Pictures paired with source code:
·····

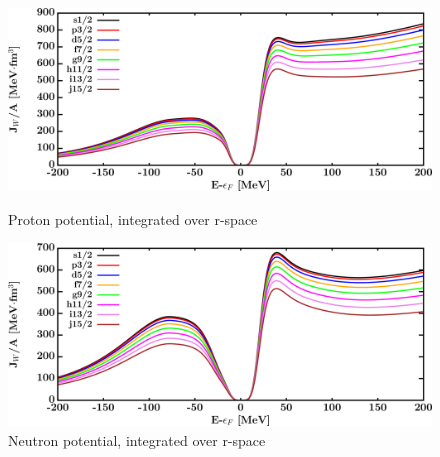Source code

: \begin{figure}[H]
    \centering
    \begin{minipage}{0.45\textwidth}
        \centering
        \includegraphics[width=1.0\textwidth]{figures/sn112_protonVolumeIntegrals.png}
        \caption{Proton potential, integrated over r-space}
        \label{DOMFitData_sn112_proton_potentialIntegral}
    \end{minipage}\hfill
    \begin{minipage}{0.45\textwidth}
        \centering
        \includegraphics[width=1.0\textwidth]{figures/sn112_neutronVolumeIntegrals.png}
        \caption{Neutron potential, integrated over r-space}
        \label{DOMFitData_sn112_neutron_potentialIntegral}
    \end{minipage}
\end{figure}

\afterpage{\clearpage}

·····

ASSIGNMENT: Keep each line of the records exactly as it is while transcribing them, but leave the images behind.

ANSWER:
Source code

: \begin{figure}[H]
    \centering
    \begin{minipage}{0.45\textwidth}
        \centering
        \includegraphics[width=1.0\textwidth]{figures/sn112_protonVolumeIntegrals.png}
        \caption{Proton potential, integrated over r-space}
        \label{DOMFitData_sn112_proton_potentialIntegral}
    \end{minipage}\hfill
    \begin{minipage}{0.45\textwidth}
        \centering
        \includegraphics[width=1.0\textwidth]{figures/sn112_neutronVolumeIntegrals.png}
        \caption{Neutron potential, integrated over r-space}
        \label{DOMFitData_sn112_neutron_potentialIntegral}
    \end{minipage}
\end{figure}

\afterpage{\clearpage}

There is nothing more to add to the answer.